Opinion

Shutdowns Seem Normal Now. We’re Frustrated Too

Our joint panel is trying to fix Congress’ broken budget process — please take it seriously

Just because the budget process is broken doesn’t mean it is irrevocably broken, Kilmer and Arrington write. Above, a worker stacks budget copies at the Government Publishing Office’s plant on North Capitol Street. (Tom Williams/CQ Roll Call)

OPINION — The American people have told us time and again — in the grocery store, at town halls, and through phone calls and emails — that they have lost faith in Congress’ ability to get things done. We share their frustration.

Over the past few years, Congress has routinely shirked some of its most basic responsibilities, including funding the government through a functioning budget process. Too often, Congress has defaulted to the politics of shutdowns and continuing resolutions, having a negative impact on all Americans. Both chambers have become so acquainted with it that it has become the norm.

In order to meet its obligations to the American people, Congress must maintain a responsible budget — just like any state or local government, private or nonprofit organization, family or individual. The budget is not only a financial statement, but also a statement of our priorities and values. In a properly functioning republic, our constituents should know where their elected officials stand on the issues. A failing budget and appropriations process robs them of that insight.
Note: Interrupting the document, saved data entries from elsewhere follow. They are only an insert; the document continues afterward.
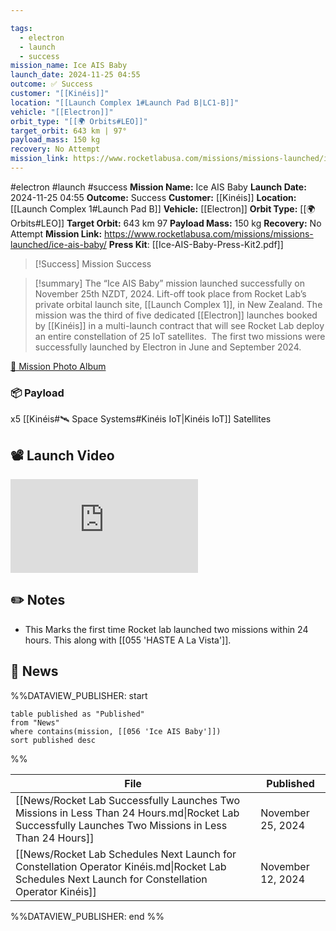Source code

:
 ```yaml
---

tags:
  - electron
  - launch
  - success
mission_name: Ice AIS Baby
launch_date: 2024-11-25 04:55
outcome: ✅ Success
customer: "[[Kinéis]]"
location: "[[Launch Complex 1#Launch Pad B|LC1-B]]"
vehicle: "[[Electron]]"
orbit_type: "[[🌍 Orbits#LEO]]"
target_orbit: 643 km | 97°
payload_mass: 150 kg
recovery: No Attempt
mission_link: https://www.rocketlabusa.com/missions/missions-launched/ice-ais-baby/
---
```


#electron #launch #success
**Mission Name:** Ice AIS Baby
**Launch Date:** 2024-11-25 04:55
**Outcome:** Success
**Customer:** [[Kinéis]]
**Location:** [[Launch Complex 1#Launch Pad B]]
**Vehicle:** [[Electron]]
**Orbit Type:** [[🌍 Orbits#LEO]]
**Target Orbit:** 643 km 97
**Payload Mass:** 150 kg
**Recovery:** No Attempt
**Mission Link:** https://www.rocketlabusa.com/missions/missions-launched/ice-ais-baby/
**Press Kit**: [[Ice-AIS-Baby-Press-Kit2.pdf]]

>[!Success] Mission Success

>[!summary]
The “Ice AIS Baby” mission launched successfully on November 25th NZDT, 2024. Lift-off took place from Rocket Lab’s private orbital launch site, [[Launch Complex 1]], in New Zealand. The mission was the third of five dedicated [[Electron]] launches booked by [[Kinéis]] in a multi-launch contract that will see Rocket Lab deploy an entire constellation of 25 IoT satellites.  The first two missions were successfully launched by Electron in June and September 2024. 
>
[📸 Mission Photo Album](https://www.flickr.com/photos/rocketlab/albums/72177720322166233/)

### 📦 Payload

x5 [[Kinéis#🛰️ Space Systems#Kinéis IoT|Kinéis IoT]] Satellites

## 📽️ Launch Video

<div class="responsive-video">
<iframe src="https://www.youtube.com/embed/i081vyh3WO0" title="Rocket Lab&#39;s Electron - Ice AIS Baby Mission" frameborder="0" allow="accelerometer; autoplay; clipboard-write; encrypted-media; gyroscope; picture-in-picture; web-share" referrerpolicy="strict-origin-when-cross-origin" allowfullscreen></iframe>     
</div>

## ✏️ Notes

- This Marks the first time Rocket lab launched two missions within 24 hours. This along with [[055 'HASTE A La Vista']].

## 📰 News
%%DATAVIEW_PUBLISHER: start
```
table published as "Published"
from "News"
where contains(mission, [[056 'Ice AIS Baby']])
sort published desc
```
%%

| File                                                                                                                                                 | Published         |
| ---------------------------------------------------------------------------------------------------------------------------------------------------- | ----------------- |
| [[News/Rocket Lab Successfully Launches Two Missions in Less Than 24 Hours.md\|Rocket Lab Successfully Launches Two Missions in Less Than 24 Hours]] | November 25, 2024 |
| [[News/Rocket Lab Schedules Next Launch for Constellation Operator Kinéis.md\|Rocket Lab Schedules Next Launch for Constellation Operator Kinéis]]   | November 12, 2024 |

%%DATAVIEW_PUBLISHER: end %%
Despite the benefits of passing a budget on time, Congress has chosen not to fund the government in a timely manner each year for over twenty years. For two decades, we have allowed partisan dysfunction to prevent Congress from fulfilling its constitutional responsibility of funding the government. That has bred distrust and division and led to fiscal irresponsibility, with both parties at fault.

These decisions hurt all Americans — the young and the old, Republicans and Democrats, the people of Texas and citizens of Washington state. No one is spared from the fallout of a failing budget process.

We sit on different sides of the aisle, believe in different roles for the federal government, and represent different constituencies, but we are united in our belief that the budget process desperately needs repair.

Fortunately, there is hope.

For more than six months, we have served on the Joint Select Committee on Budget and Appropriation Process Reform working to develop fixes to our broken budget and appropriations process. Seven other Republicans and seven other Democrats serve on the committee with us — half from the House and half from the Senate. It is clear to us that every member of the committee believes meaningful and bipartisan changes are needed in the budget process.

We are encouraged by both the level of engagement and progress thus far. We’ve heard from a number of outside experts and 25 members of Congress including, Speaker Paul Ryan and Democratic Leader Nancy Pelosi.

Witnesses who have come before the committee have shared several constructive proposals aimed at achieving real reforms to the budget process. The organizations that have testified represented views from all along the political spectrum and various interests from farmers to engineers to veterans.

These groups with disparate perspectives were able to reach consensus, encouraging those on both sides of the dais. With testimony from colleagues and outside experts in hand, members of the committee have already started the difficult work of trying to reach agreement on a slate of proposals before the end of the year.

While we are encouraged by the strides Congress has made in fiscal 2019, more needs to be done. With topline numbers, appropriators have passed legislation out of committee and chambers, and several of the funding bills have been signed into law and others are in the final stages of being approved.

A responsible process allows Congress to plan for the future and responsibly invest in the things our government should be focused on: defense, infrastructure, research, and veteran services, among others. The work we have done this year is a step in the right direction.

A reformed process can provide the certainty and continuity of funding that our government needs and our citizens deserve. Therefore, we urge our colleagues to give the final Joint Select Committee proposals serious consideration.

Rep. Derek Kilmer, a Democrat, represents Washington’s 6th District. Rep. Jodey C. Arrington, a Republican, celebrates Texas’ 19th District. Both are serving on the Joint Select Committee on Budget and Appropriation Process Reform.